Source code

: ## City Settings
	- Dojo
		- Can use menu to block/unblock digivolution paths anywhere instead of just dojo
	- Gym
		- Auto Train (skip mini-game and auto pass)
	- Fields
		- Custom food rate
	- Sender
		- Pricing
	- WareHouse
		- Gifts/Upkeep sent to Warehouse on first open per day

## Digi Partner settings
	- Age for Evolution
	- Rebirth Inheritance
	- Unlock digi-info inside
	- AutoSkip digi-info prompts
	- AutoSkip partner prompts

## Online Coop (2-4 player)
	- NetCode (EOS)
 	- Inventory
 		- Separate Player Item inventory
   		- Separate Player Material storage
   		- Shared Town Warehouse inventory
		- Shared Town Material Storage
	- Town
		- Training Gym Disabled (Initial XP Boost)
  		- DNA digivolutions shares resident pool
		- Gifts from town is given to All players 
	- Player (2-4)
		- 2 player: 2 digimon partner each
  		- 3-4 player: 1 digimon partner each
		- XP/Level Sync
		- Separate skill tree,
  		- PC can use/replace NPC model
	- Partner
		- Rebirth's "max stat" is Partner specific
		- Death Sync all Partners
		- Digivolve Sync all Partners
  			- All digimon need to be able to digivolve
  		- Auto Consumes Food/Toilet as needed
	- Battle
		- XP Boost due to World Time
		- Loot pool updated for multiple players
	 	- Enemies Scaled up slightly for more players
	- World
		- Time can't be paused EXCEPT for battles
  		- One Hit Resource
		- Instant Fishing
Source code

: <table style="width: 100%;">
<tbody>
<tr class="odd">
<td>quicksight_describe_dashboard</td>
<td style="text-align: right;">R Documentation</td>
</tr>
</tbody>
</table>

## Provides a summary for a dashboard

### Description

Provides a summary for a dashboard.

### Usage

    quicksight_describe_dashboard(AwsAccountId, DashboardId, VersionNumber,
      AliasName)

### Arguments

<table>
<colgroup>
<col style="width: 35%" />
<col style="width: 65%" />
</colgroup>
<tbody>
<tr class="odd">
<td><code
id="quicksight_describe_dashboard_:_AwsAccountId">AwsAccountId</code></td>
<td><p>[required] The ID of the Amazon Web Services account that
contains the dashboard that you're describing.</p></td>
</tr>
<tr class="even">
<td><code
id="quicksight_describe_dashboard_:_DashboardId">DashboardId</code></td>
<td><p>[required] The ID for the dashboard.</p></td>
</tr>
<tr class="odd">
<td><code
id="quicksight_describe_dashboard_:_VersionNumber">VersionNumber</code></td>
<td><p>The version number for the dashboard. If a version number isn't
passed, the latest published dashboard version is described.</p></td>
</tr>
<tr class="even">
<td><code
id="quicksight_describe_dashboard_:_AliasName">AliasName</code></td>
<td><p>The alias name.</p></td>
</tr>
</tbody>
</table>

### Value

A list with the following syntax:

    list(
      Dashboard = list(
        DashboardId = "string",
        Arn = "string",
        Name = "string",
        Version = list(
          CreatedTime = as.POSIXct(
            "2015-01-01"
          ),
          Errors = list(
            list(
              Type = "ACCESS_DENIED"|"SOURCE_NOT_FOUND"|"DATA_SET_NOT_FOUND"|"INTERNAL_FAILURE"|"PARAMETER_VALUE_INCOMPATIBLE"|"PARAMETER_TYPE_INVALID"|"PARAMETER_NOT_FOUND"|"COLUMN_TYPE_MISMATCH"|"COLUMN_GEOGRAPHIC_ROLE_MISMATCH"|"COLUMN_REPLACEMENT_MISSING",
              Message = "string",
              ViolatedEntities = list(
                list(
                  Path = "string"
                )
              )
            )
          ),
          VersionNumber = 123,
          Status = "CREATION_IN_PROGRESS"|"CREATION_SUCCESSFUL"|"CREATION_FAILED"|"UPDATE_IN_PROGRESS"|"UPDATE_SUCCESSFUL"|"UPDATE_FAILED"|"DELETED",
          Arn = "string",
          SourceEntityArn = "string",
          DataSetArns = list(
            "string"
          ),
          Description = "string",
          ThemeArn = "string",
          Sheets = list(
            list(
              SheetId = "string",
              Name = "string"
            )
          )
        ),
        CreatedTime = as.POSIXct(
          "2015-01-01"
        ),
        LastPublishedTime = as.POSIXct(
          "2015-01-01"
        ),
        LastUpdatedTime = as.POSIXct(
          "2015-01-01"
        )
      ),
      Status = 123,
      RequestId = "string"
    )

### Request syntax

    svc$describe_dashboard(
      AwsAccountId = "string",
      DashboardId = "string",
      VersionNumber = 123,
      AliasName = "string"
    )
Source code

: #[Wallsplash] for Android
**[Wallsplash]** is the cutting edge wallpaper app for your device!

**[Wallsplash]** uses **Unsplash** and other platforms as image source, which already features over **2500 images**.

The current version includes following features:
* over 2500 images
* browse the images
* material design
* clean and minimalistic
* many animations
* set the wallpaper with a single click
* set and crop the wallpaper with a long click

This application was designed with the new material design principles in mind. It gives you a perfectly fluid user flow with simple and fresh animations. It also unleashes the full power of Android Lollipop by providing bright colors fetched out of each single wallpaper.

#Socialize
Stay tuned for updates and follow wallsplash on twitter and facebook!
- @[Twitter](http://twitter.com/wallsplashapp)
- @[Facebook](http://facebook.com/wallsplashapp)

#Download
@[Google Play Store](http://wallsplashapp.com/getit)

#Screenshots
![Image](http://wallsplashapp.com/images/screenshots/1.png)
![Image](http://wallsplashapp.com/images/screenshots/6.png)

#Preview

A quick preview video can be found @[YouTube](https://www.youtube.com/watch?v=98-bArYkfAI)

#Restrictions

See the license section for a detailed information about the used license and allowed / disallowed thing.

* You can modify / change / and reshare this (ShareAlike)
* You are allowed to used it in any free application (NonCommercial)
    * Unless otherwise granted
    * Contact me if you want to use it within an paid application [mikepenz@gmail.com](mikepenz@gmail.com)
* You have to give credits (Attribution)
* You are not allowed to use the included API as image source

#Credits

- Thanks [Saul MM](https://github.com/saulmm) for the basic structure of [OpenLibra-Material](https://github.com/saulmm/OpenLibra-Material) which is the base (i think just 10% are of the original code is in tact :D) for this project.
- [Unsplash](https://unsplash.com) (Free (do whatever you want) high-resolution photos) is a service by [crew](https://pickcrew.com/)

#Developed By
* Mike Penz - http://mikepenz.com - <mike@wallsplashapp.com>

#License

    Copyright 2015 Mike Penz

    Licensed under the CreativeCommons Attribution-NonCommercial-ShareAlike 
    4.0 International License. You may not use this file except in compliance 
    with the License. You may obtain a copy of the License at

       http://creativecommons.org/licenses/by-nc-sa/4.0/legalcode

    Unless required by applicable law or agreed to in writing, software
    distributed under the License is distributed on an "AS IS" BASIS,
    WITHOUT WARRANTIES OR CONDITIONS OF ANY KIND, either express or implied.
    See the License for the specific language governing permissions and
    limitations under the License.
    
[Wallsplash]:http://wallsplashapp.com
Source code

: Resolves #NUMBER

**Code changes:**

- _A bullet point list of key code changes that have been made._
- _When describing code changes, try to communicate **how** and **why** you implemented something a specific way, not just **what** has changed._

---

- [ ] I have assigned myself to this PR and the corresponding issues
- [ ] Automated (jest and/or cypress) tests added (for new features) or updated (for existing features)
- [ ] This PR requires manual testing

▸ **DIRECTIONS**: Which lines in the data above hold the string "changes"? Show each one.

▸ **WRITTEN ANSWER**:
**Code changes:**
- _A bullet point list of key code changes that have been made._
- _When describing code changes, try to communicate **how** and **why** you implemented something a specific way, not just **what** has changed._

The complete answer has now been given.